Data records
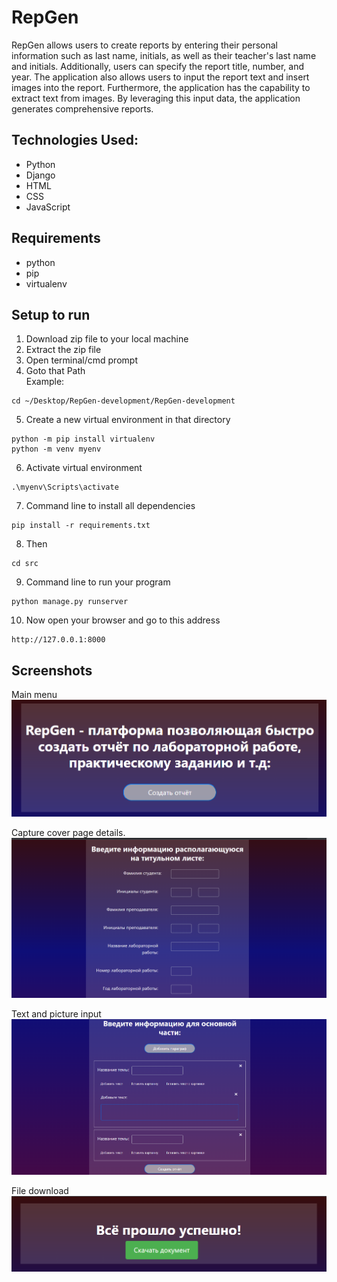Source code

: # RepGen
RepGen allows users to create reports by entering their personal information such as last name, initials, as well as their teacher's last name and initials. Additionally, users can specify the report title, number, and year. The application also allows users to input the report text and insert images into the report. Furthermore, the application has the capability to extract text from images. By leveraging this input data, the application generates comprehensive reports.

## Technologies Used:
+ Python
+ Django
+ HTML
+ CSS
+ JavaScript

## Requirements
+ python
+ pip
+ virtualenv

## Setup to run
1. Download zip file to your local machine
2. Extract the zip file
3. Open terminal/cmd prompt
4. Goto that Path \
   Example: 
```
cd ~/Desktop/RepGen-development/RepGen-development
```

5. Create a new virtual environment in that directory

```
python -m pip install virtualenv
python -m venv myenv
```

6. Activate virtual environment
```
.\myenv\Scripts\activate
```

7. Command line to install all dependencies
```
pip install -r requirements.txt
```

8. Then
```
cd src
```

9. Command line to run your program
```
python manage.py runserver
```

10. Now open your browser and go to this address
```
http://127.0.0.1:8000
```

## Screenshots

Main menu
![No Image](screenshots/main.png)

Capture cover page details.
![No Image](screenshots/cover_page.png)

Text and picture input
![No Image](screenshots/text_picture.png)

File download
![No Image](screenshots/download.png)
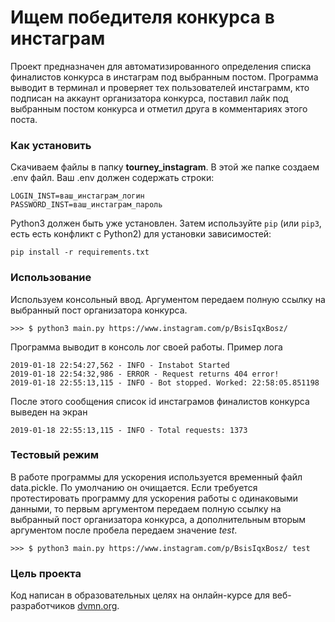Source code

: # Ищем победителя конкурса в инстаграм

Проект предназначен для автоматизированного определения списка финалистов конкурса в инстаграм под выбранным постом.
Программа выводит в терминал и проверяет тех пользователей инстаграмм, кто подписан на аккаунт организатора конкурса, 
поставил лайк под выбранным постом конкурса и отметил друга в комментариях этого поста.

### Как установить

Скачиваем файлы в папку **tourney_instagram**. В этой же папке создаем .env файл. 
Ваш .env должен содержать строки:

```
LOGIN_INST=ваш_инстаграм_логин
PASSWORD_INST=ваш_инстаграм_пароль
```

Python3 должен быть уже установлен. 
Затем используйте `pip` (или `pip3`, есть есть конфликт с Python2) для установки зависимостей:

```
pip install -r requirements.txt
```
### Использование

Используем консольный ввод. Аргументом передаем полную ссылку на выбранный пост организатора конкурса. 

```
>>> $ python3 main.py https://www.instagram.com/p/BsisIqxBosz/
```

Программа выводит в консоль лог своей работы. Пример лога

```
2019-01-18 22:54:27,562 - INFO - Instabot Started
2019-01-18 22:54:32,986 - ERROR - Request returns 404 error!
2019-01-18 22:55:13,115 - INFO - Bot stopped. Worked: 22:58:05.851198
```
После этого сообщения список id инстаграмов финалистов конкурса выведен на экран

```
2019-01-18 22:55:13,115 - INFO - Total requests: 1373
```

### Тестовый режим

В работе программы для ускорения используется временный файл data.pickle.
По умолчанию он очищается. 
Если требуется протестировать программу для ускорения работы с одинаковыми данными,
то первым аргументом передаем полную ссылку на выбранный пост организатора конкурса,
а дополнительным вторым аргументом после пробела передаем значение _test_.

```
>>> $ python3 main.py https://www.instagram.com/p/BsisIqxBosz/ test
```


### Цель проекта

Код написан в образовательных целях на онлайн-курсе для веб-разработчиков [dvmn.org](https://dvmn.org/).
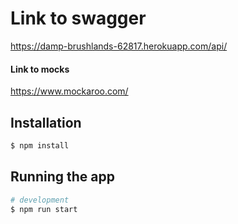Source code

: # Link to swagger
https://damp-brushlands-62817.herokuapp.com/api/

#### Link to mocks
https://www.mockaroo.com/


## Installation
```bash
$ npm install
```

## Running the app
```bash
# development
$ npm run start
```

| Problem details |
Print each of the records above exactly as written, leaving no picture in the copy.

| Reply |
Source code

: # RepGen
RepGen allows users to create reports by entering their personal information such as last name, initials, as well as their teacher's last name and initials. Additionally, users can specify the report title, number, and year. The application also allows users to input the report text and insert images into the report. Furthermore, the application has the capability to extract text from images. By leveraging this input data, the application generates comprehensive reports.

## Technologies Used:
+ Python
+ Django
+ HTML
+ CSS
+ JavaScript

## Requirements
+ python
+ pip
+ virtualenv

## Setup to run
1. Download zip file to your local machine
2. Extract the zip file
3. Open terminal/cmd prompt
4. Goto that Path \
   Example: 
```
cd ~/Desktop/RepGen-development/RepGen-development
```

5. Create a new virtual environment in that directory

```
python -m pip install virtualenv
python -m venv myenv
```

6. Activate virtual environment
```
.\myenv\Scripts\activate
```

7. Command line to install all dependencies
```
pip install -r requirements.txt
```

8. Then
```
cd src
```

9. Command line to run your program
```
python manage.py runserver
```

10. Now open your browser and go to this address
```
http://127.0.0.1:8000
```

## Screenshots

Main menu
![No Image](screenshots/main.png)

Capture cover page details.
![No Image](screenshots/cover_page.png)

Text and picture input
![No Image](screenshots/text_picture.png)

File download
![No Image](screenshots/download.png)
Source code

: # Ищем победителя конкурса в инстаграм

Проект предназначен для автоматизированного определения списка финалистов конкурса в инстаграм под выбранным постом.
Программа выводит в терминал и проверяет тех пользователей инстаграмм, кто подписан на аккаунт организатора конкурса, 
поставил лайк под выбранным постом конкурса и отметил друга в комментариях этого поста.

### Как установить

Скачиваем файлы в папку **tourney_instagram**. В этой же папке создаем .env файл. 
Ваш .env должен содержать строки:

```
LOGIN_INST=ваш_инстаграм_логин
PASSWORD_INST=ваш_инстаграм_пароль
```

Python3 должен быть уже установлен. 
Затем используйте `pip` (или `pip3`, есть есть конфликт с Python2) для установки зависимостей:

```
pip install -r requirements.txt
```
### Использование

Используем консольный ввод. Аргументом передаем полную ссылку на выбранный пост организатора конкурса. 

```
>>> $ python3 main.py https://www.instagram.com/p/BsisIqxBosz/
```

Программа выводит в консоль лог своей работы. Пример лога

```
2019-01-18 22:54:27,562 - INFO - Instabot Started
2019-01-18 22:54:32,986 - ERROR - Request returns 404 error!
2019-01-18 22:55:13,115 - INFO - Bot stopped. Worked: 22:58:05.851198
```
После этого сообщения список id инстаграмов финалистов конкурса выведен на экран

```
2019-01-18 22:55:13,115 - INFO - Total requests: 1373
```

### Тестовый режим

В работе программы для ускорения используется временный файл data.pickle.
По умолчанию он очищается. 
Если требуется протестировать программу для ускорения работы с одинаковыми данными,
то первым аргументом передаем полную ссылку на выбранный пост организатора конкурса,
а дополнительным вторым аргументом после пробела передаем значение _test_.

```
>>> $ python3 main.py https://www.instagram.com/p/BsisIqxBosz/ test
```


### Цель проекта

Код написан в образовательных целях на онлайн-курсе для веб-разработчиков [dvmn.org](https://dvmn.org/).
Source code

: # Link to swagger
https://damp-brushlands-62817.herokuapp.com/api/

#### Link to mocks
https://www.mockaroo.com/


## Installation
```bash
$ npm install
```

## Running the app
```bash
# development
$ npm run start
```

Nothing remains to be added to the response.